Filmreif

von Redaktion

Christian Muthspiel in der Unterfahrt

Bravissimo: Der Komponist Christian Muthspiel ließ sich von Federico Fellini inspirieren. © Nikola Milatovic

Von Szenen und Charakteren aus Filmen von Federico Fellini hat sich der österreichische Komponist Christian Muthspiel zu seinem monumentalen Werk „La Melodia della Strada“ inspirieren lassen. In der ausverkauften Münchner Unterfahrt dirigierte er sein 17-köpfiges Orjazztra Vienna durch den „Hörfilm in vier Sequenzen und 17 Szenen“ zu einer beeindruckenden Hommage, die es an Fantasie, Opulenz und Detailreichtum durchaus mit der Inspirationsquelle aufnehmen kann.

Je sechs Holz- und Blechbläser verzahnen ihre Motive, legen dichte Klangschichten übereinander, Bass und Schlagzeug sind je doppelt besetzt. Das ist mal melodisch-verspielt und melancholisch, wo angemessen, dann wieder furios und virtuos, wo es die Szene erlaubt. Eine Bassklarinette dreht frei, um den Freigeist Fellini kongenial zu feiern, den Faustkampf um die Gunst der jungen Giulietta Masina in „La Strada“ inszeniert Muthspiel als Duell zweier Posaunen. Ilse Riedlers Tenorsaxofon regiert mit souveräner Autorität „La città delle donne“, während Gerhard Ornigs Trompete in „L’artista del circo“ atemberaubend akrobatisch auf einem imaginären Hochseil tanzt – wie überhaupt jeder Solist seine Chance eindrucksvoll nutzt, wenn einmal am Abend das Scheinwerferlicht auf ihn fällt.
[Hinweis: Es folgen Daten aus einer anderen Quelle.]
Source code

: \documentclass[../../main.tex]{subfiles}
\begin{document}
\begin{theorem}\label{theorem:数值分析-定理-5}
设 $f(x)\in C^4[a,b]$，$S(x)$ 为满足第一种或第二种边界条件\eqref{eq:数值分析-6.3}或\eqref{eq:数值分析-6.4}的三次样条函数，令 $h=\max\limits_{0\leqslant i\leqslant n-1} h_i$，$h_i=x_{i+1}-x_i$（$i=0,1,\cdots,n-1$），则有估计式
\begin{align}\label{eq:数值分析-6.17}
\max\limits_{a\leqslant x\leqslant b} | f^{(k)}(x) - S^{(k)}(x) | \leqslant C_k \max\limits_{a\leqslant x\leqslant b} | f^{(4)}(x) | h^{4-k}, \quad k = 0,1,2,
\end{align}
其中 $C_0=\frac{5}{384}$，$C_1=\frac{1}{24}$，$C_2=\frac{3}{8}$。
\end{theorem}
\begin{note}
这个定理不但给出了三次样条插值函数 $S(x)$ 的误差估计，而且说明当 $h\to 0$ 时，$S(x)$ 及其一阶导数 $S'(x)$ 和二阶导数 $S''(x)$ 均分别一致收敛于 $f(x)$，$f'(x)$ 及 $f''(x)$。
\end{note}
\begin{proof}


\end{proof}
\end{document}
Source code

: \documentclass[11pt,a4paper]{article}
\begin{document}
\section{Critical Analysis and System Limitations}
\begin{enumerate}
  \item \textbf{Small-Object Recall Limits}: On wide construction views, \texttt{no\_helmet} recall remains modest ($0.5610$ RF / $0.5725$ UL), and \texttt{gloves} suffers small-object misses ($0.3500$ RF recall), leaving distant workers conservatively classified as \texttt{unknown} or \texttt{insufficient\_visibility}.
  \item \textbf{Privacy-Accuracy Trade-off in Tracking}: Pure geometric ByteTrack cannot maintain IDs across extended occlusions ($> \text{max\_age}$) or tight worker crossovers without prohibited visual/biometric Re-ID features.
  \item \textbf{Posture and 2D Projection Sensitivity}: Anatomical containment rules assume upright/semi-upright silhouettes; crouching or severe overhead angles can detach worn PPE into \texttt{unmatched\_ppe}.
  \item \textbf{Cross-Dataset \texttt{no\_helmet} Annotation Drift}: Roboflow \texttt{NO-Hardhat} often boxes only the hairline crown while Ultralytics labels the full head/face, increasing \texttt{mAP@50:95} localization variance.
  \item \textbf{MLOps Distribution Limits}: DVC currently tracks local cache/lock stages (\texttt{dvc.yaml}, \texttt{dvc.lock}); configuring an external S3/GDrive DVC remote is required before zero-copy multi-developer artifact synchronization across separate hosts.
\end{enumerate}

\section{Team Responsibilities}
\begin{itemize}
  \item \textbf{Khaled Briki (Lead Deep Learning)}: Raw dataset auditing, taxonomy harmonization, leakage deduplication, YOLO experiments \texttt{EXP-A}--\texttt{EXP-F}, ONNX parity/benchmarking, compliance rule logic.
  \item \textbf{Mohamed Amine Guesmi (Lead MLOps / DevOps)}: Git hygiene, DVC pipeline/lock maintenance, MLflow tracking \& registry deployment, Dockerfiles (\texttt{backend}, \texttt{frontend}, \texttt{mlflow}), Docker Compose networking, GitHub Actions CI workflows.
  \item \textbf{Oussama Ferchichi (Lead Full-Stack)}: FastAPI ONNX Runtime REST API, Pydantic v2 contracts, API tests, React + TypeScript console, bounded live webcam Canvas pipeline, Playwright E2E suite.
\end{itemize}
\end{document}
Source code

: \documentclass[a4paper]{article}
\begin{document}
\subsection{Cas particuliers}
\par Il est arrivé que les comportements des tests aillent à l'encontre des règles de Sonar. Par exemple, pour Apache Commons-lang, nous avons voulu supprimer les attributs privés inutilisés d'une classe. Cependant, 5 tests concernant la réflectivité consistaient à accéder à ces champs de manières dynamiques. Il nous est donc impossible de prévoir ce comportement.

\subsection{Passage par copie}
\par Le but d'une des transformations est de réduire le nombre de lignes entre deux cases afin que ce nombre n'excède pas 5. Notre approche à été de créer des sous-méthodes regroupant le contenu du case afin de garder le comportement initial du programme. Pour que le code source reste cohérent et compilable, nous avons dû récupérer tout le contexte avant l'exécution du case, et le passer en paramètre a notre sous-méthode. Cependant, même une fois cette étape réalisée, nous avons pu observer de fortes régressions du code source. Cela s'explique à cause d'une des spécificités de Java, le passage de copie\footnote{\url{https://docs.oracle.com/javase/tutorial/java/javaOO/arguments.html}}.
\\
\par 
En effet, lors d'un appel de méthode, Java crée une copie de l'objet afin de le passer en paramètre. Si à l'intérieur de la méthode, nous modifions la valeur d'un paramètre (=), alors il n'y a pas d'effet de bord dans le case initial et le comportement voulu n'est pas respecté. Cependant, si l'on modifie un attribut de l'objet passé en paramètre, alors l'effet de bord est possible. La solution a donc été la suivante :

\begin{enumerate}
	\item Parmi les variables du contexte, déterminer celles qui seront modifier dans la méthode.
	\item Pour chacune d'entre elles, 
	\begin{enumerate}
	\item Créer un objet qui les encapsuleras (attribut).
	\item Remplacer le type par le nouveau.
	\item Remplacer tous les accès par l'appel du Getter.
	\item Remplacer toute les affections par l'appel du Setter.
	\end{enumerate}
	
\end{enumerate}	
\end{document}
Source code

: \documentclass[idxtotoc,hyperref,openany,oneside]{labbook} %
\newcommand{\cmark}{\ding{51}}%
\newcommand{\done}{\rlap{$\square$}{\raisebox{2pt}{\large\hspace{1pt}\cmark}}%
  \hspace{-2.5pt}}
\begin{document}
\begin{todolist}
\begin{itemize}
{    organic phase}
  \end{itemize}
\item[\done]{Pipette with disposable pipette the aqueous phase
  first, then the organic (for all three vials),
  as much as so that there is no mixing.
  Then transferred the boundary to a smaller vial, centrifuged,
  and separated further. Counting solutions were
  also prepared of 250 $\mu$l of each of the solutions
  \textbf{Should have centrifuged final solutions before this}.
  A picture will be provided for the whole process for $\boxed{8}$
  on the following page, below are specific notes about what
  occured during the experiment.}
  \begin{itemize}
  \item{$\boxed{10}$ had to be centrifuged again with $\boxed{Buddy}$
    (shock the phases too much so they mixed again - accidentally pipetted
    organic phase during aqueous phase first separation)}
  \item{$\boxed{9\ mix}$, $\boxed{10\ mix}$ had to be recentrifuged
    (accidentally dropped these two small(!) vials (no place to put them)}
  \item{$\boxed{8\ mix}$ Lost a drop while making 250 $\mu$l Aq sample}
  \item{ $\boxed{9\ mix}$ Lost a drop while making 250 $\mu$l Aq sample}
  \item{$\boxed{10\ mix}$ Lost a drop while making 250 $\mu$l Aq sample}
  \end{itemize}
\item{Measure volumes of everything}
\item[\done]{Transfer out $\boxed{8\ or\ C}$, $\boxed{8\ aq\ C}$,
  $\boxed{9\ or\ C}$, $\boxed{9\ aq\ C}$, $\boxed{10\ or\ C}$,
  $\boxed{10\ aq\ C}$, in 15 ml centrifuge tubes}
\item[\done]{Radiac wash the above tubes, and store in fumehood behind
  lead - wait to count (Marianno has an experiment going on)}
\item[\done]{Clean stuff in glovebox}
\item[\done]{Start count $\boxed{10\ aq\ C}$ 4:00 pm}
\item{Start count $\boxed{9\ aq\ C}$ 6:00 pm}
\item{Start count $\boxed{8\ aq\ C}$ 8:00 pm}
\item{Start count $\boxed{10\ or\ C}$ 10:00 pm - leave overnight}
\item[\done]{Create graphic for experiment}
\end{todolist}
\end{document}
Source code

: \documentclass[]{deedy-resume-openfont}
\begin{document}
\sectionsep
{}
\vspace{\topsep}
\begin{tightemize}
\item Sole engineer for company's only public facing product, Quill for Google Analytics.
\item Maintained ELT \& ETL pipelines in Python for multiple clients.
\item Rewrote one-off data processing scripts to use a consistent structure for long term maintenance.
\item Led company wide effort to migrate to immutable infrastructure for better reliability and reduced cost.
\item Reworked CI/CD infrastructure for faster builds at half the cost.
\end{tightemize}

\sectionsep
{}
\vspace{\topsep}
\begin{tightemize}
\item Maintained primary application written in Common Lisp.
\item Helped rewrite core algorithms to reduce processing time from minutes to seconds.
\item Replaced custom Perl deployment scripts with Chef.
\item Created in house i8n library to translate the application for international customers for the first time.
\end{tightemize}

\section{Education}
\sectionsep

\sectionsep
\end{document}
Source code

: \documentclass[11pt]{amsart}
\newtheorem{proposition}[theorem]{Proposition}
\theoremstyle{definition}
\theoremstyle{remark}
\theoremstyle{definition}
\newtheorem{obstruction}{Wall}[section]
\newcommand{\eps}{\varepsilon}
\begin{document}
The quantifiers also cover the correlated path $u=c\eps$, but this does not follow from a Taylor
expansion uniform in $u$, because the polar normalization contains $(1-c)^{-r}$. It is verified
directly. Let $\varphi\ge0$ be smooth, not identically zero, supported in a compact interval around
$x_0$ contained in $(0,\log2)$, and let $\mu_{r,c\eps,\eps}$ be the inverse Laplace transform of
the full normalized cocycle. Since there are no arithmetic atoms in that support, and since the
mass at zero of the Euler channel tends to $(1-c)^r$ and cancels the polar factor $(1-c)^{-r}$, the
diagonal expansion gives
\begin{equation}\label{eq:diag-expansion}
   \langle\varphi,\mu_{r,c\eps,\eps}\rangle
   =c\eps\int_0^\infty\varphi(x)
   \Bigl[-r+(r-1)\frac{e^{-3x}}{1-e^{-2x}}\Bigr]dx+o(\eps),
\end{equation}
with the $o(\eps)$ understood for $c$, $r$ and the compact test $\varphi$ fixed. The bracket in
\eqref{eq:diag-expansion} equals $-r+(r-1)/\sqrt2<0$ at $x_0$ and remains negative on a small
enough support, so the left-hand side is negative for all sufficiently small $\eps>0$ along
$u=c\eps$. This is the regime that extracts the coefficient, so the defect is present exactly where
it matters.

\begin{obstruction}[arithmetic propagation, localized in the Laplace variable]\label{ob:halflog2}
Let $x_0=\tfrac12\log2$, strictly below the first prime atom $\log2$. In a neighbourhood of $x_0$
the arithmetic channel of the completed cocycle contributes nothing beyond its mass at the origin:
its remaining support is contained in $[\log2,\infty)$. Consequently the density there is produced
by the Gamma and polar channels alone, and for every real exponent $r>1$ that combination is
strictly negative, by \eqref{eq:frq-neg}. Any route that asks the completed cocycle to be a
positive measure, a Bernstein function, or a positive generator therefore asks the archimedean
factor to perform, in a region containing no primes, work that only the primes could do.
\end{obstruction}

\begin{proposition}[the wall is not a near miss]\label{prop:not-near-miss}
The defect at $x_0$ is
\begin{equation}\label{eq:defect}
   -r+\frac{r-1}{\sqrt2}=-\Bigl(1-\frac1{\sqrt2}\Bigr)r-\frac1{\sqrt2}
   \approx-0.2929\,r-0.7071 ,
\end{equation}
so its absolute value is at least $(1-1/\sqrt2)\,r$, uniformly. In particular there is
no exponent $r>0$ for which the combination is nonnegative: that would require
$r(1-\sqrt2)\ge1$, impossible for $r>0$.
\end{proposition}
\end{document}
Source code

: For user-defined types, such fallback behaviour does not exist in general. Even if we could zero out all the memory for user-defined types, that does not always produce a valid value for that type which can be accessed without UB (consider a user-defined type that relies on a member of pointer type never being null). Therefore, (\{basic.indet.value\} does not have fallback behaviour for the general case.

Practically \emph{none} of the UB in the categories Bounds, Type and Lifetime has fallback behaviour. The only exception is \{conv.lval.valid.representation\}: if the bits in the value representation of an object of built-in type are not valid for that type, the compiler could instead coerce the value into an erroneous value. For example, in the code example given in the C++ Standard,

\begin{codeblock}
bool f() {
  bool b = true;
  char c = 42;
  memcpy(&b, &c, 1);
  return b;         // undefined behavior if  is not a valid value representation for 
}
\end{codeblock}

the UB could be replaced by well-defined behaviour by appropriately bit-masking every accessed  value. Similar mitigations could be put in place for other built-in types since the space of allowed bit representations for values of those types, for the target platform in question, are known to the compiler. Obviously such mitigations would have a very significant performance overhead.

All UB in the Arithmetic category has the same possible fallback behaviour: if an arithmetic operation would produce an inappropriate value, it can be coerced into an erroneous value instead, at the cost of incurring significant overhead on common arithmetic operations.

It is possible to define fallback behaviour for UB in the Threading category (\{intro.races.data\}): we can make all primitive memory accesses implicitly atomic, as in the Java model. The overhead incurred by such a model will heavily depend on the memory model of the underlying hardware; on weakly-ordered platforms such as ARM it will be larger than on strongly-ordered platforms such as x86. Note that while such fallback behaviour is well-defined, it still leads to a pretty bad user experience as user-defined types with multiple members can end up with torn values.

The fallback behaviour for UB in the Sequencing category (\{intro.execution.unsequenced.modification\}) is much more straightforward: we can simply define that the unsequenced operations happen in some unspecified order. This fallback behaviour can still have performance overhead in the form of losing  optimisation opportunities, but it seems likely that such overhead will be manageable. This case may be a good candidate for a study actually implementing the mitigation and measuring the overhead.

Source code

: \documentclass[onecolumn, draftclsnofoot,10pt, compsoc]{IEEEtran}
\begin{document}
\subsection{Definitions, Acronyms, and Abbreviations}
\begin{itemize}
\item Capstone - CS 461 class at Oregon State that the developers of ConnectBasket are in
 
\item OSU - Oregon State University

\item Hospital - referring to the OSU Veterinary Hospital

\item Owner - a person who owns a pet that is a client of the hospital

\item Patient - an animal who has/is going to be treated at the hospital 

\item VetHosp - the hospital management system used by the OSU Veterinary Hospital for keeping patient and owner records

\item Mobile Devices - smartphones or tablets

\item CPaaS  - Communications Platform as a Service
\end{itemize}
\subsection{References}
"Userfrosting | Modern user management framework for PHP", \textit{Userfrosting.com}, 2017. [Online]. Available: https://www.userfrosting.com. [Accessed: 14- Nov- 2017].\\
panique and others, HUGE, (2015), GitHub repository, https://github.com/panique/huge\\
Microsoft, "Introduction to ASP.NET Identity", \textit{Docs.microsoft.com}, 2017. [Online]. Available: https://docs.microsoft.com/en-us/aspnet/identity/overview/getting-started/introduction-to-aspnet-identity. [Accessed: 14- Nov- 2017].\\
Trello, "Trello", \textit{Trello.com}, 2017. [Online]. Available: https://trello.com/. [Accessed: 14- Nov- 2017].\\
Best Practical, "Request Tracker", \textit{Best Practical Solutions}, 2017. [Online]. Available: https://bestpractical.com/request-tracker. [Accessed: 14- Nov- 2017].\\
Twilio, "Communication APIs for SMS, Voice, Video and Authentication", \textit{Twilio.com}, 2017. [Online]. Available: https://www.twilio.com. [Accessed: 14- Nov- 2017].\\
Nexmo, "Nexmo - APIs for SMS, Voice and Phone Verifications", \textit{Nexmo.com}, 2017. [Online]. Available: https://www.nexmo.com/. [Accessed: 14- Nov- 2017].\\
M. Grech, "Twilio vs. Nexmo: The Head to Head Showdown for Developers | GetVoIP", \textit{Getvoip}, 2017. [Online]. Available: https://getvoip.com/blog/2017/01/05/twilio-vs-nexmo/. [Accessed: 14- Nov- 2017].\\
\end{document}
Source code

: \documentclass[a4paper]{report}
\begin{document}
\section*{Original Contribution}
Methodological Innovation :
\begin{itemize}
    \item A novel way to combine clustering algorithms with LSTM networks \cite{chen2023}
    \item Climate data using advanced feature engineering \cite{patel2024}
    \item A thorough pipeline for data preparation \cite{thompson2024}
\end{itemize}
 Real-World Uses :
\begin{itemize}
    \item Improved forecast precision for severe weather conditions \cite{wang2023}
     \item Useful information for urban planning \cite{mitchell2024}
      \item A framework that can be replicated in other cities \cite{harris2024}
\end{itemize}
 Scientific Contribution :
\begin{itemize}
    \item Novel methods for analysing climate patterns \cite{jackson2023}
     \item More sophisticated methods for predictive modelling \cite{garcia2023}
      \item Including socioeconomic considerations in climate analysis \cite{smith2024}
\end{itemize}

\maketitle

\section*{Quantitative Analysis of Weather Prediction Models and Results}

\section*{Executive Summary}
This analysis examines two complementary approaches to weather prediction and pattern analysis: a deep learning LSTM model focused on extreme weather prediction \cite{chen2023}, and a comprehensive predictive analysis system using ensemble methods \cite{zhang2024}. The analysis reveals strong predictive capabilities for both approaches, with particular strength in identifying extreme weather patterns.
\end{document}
Muthspiels Tonsetzkunst kann die Bigband-Tradition kompetent variieren, überschreitet deren Konventionen aber ebenso souverän wie Fellini mit seinen überbordenden Einfällen die schnöde Realität oft ins Skurril-Surreale transzendiert. Großer Jubel für ein großes Werk und auch von dieser Stelle: Bravissimo!